2014-03-04 20:43:17 | 演劇
 これが『ウタウタイノホネ』の再演だったなんて、後で気がついた。いつもの戒田竜治さんの作品だなと思いながらも、これって以前にも見たような気がするな、と。(だいたい最初は今回もシニガミが出てくるものと思っていたほどだ)チラシはほとんどちゃんと読まないからこうなる。もちろん、どの劇団のチラシでも、というわけではない。必ず見ることにしている劇団の場合には事前情報は一切いらないからだ。芝居が終わってから、(見るときには)見る。満月のチラシにはストーリーまで入っていてとても親切だ。もちろん、これは再演だからできることで、しかも事前に台本がちゃんとできていた証拠だろう。再演とはいえ、かなり大がかりな変更をしているようだ。

 以前の戒田さんの作品のテイストなのだが、死神シリーズを経て、明らかにエンタメ寄りの作りになった今の彼の方向論に則った作品になっている。それは、観客にやさしいだけではなく、劇団の方向性としても、好ましいことに思える。以前の独りよがりスレスレのラインでの観念的な作品の魅力と、死神シリーズで培った確実に伝えることは伝えるという(当然のことなのだが)職人としての仕事とを同時にこなしながら、作家としてのスタンスをちゃんと守り抜く作劇。それがバランスよくできている。もちろんもうベテランの域に達した作者にそんなことを言うのは失礼だろうけど、僕はそれがなんだかうれしい。

 ふたりの歌姫のお話だ。とある町で、偶然出会い、別れていく。すれ違って行く、というほうが正しいのかもしれない。それくらいに淡い邂逅である。石の町のクリーニング屋さんの2階でしばらく滞在する。パヤオは放浪する歌姫だ。戦地から戦地へと、父の面影を追いかけて。リンメは待ち続ける歌姫だ。幻の弟ニロと一緒に広場で歌う。この町にやってきて、しばらくの時を過ごして、去っていく旅人たち。何かを求めてさまよう。
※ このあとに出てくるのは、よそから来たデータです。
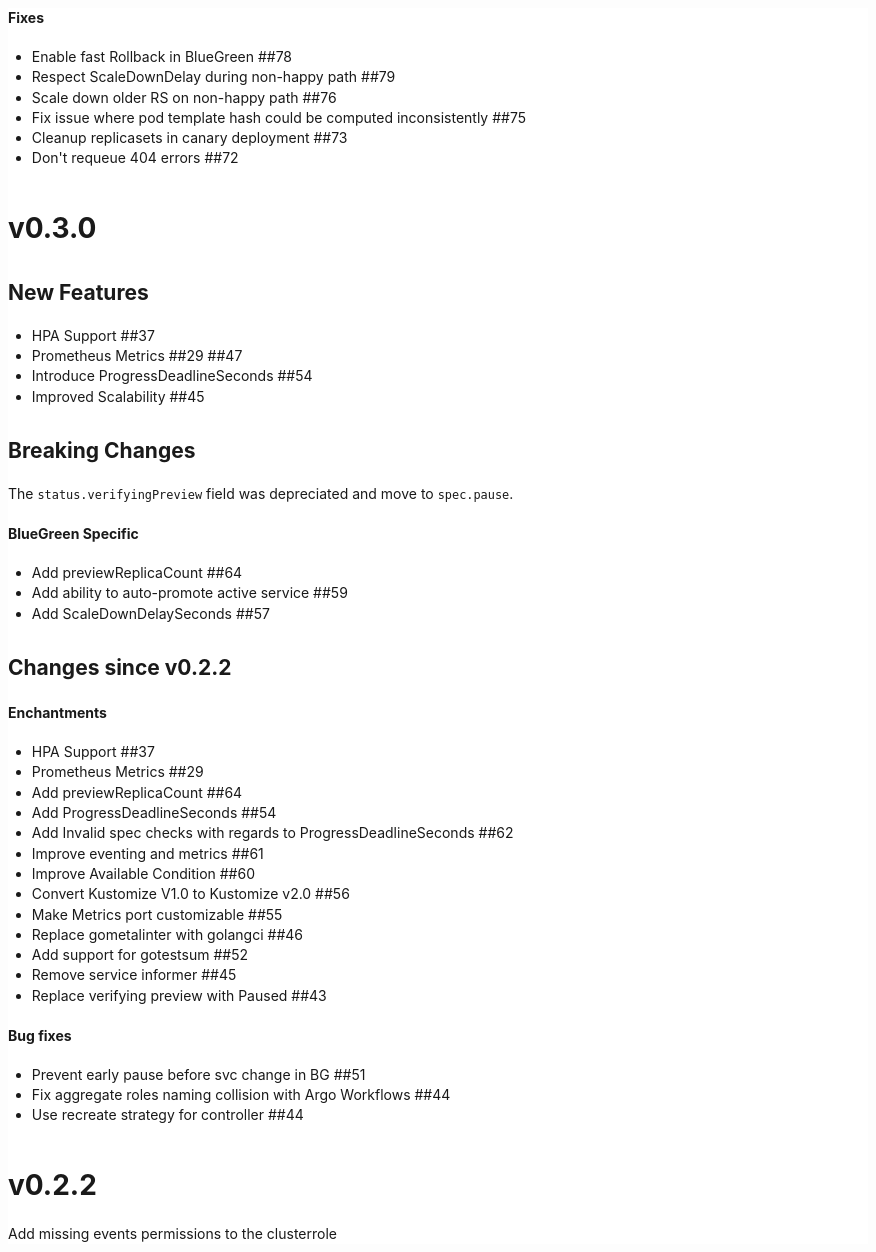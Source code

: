 #### Fixes
* Enable fast Rollback in BlueGreen ##78 
* Respect ScaleDownDelay during non-happy path ##79
* Scale down older RS on non-happy path ##76
* Fix issue where pod template hash could be computed inconsistently ##75
* Cleanup replicasets in canary deployment ##73
* Don't requeue 404 errors ##72

# v0.3.0

## New Features
- HPA Support ##37
- Prometheus Metrics ##29 ##47 
- Introduce ProgressDeadlineSeconds ##54
- Improved Scalability ##45 

## Breaking Changes

The `status.verifyingPreview` field was depreciated and move to `spec.pause`.

#### BlueGreen Specific
- Add previewReplicaCount ##64
- Add ability to auto-promote active service ##59
- Add ScaleDownDelaySeconds ##57

## Changes since v0.2.2
#### Enchantments 
- HPA Support ##37
- Prometheus Metrics ##29
- Add previewReplicaCount ##64
- Add ProgressDeadlineSeconds ##54
- Add Invalid spec checks with regards to ProgressDeadlineSeconds ##62
- Improve eventing and metrics ##61
- Improve Available Condition ##60
- Convert Kustomize V1.0 to Kustomize v2.0 ##56
- Make Metrics port customizable ##55
- Replace gometalinter with golangci ##46
- Add support for gotestsum ##52
- Remove service informer ##45 
- Replace verifying preview with Paused ##43


#### Bug fixes
- Prevent early pause before svc change in BG ##51
- Fix aggregate roles naming collision with Argo Workflows  ##44
- Use recreate strategy for controller  ##44

# v0.2.2
Add missing events permissions to the clusterrole
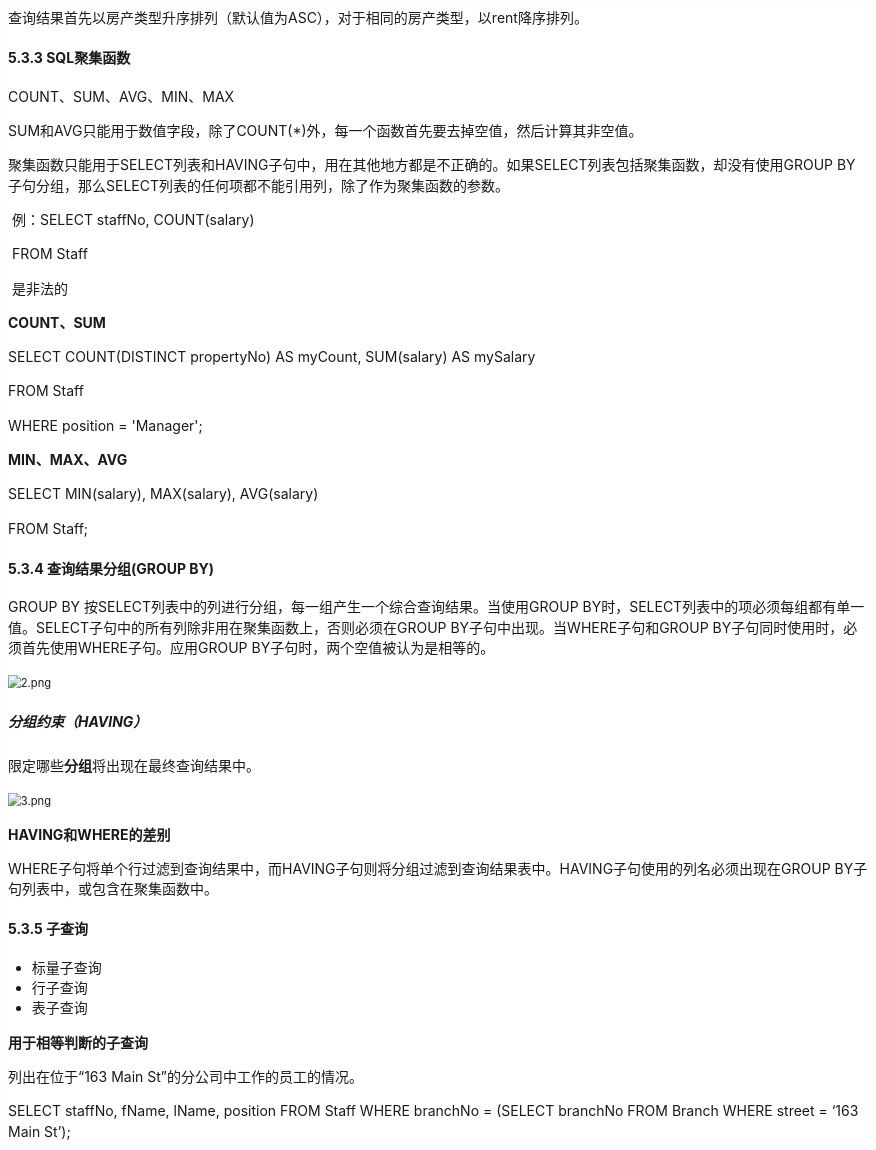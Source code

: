查询结果首先以房产类型升序排列（默认值为ASC），对于相同的房产类型，以rent降序排列。

#### 5.3.3 SQL聚集函数

COUNT、SUM、AVG、MIN、MAX

​		SUM和AVG只能用于数值字段，除了COUNT(*)外，每一个函数首先要去掉空值，然后计算其非空值。

​		聚集函数只能用于SELECT列表和HAVING子句中，用在其他地方都是不正确的。如果SELECT列表包括聚集函数，却没有使用GROUP BY子句分组，那么SELECT列表的任何项都不能引用列，除了作为聚集函数的参数。

​		例：SELECT staffNo, COUNT(salary)

​				FROM Staff

​		是非法的

**COUNT、SUM**

SELECT 				COUNT(DISTINCT propertyNo) AS myCount, 							  							  SUM(salary) AS mySalary

FROM 				  Staff

WHERE				 position = 'Manager';

**MIN、MAX、AVG**

SELECT				  MIN(salary), MAX(salary), AVG(salary)

FROM					Staff;

#### 5.3.4 查询结果分组(GROUP BY)

  GROUP BY 按SELECT列表中的列进行分组，每一组产生一个综合查询结果。当使用GROUP BY时，SELECT列表中的项必须每组都有单一值。SELECT子句中的所有列除非用在聚集函数上，否则必须在GROUP BY子句中出现。当WHERE子句和GROUP BY子句同时使用时，必须首先使用WHERE子句。应用GROUP BY子句时，两个空值被认为是相等的。

<img src="https://i.loli.net/2021/05/05/DBQCkuFxegm6n94.png" alt="2.png" style="zoom:80%;" />

##### 分组约束（HAVING）

限定哪些**分组**将出现在最终查询结果中。

<img src="https://i.loli.net/2021/05/05/1YTeauwd24ZVhFX.png" alt="3.png" style="zoom:80%;" />

**HAVING和WHERE的差别**

​		WHERE子句将单个行过滤到查询结果中，而HAVING子句则将分组过滤到查询结果表中。HAVING子句使用的列名必须出现在GROUP BY子句列表中，或包含在聚集函数中。

#### 5.3.5 子查询

- 标量子查询
- 行子查询
- 表子查询

**用于相等判断的子查询**

列出在位于“163 Main St”的分公司中工作的员工的情况。

SELECT 	staffNo, fName, lName, position
FROM 	  Staff
WHERE     branchNo = (SELECT    branchNo
										 FROM       Branch
										 WHERE     street = ‘163 Main St’);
 短いエピソードの羅列から、淡いままのストーリーを紡ぎだす。堅牢なストーリーラインのあるお話ではない。心象風景のようなお話だ。彼女たちの抱える痛みは、きっと誰の中にもある。この町で暮らす人たちもまた、旅人だ。内面を象徴する図書館司書と葉っぱ屋。現実の世界を彩るクリーニング屋の奥さんとクリエやヨナ、カムナ。その中間にいる甘いお菓子屋さん。別妙な人物配置のもと、静かなドラマは幕を開け、閉じる。全体を全編対比で構成して、そのきれいな構造の中でこのメルヘンの世界を描き切る。いつもながらの背景をなす映像世界とのコラボレーションも、作品世界を体現する衣装も、この作品をきちんと支え切る。2時間10分の長尺だが、心地よく見れる。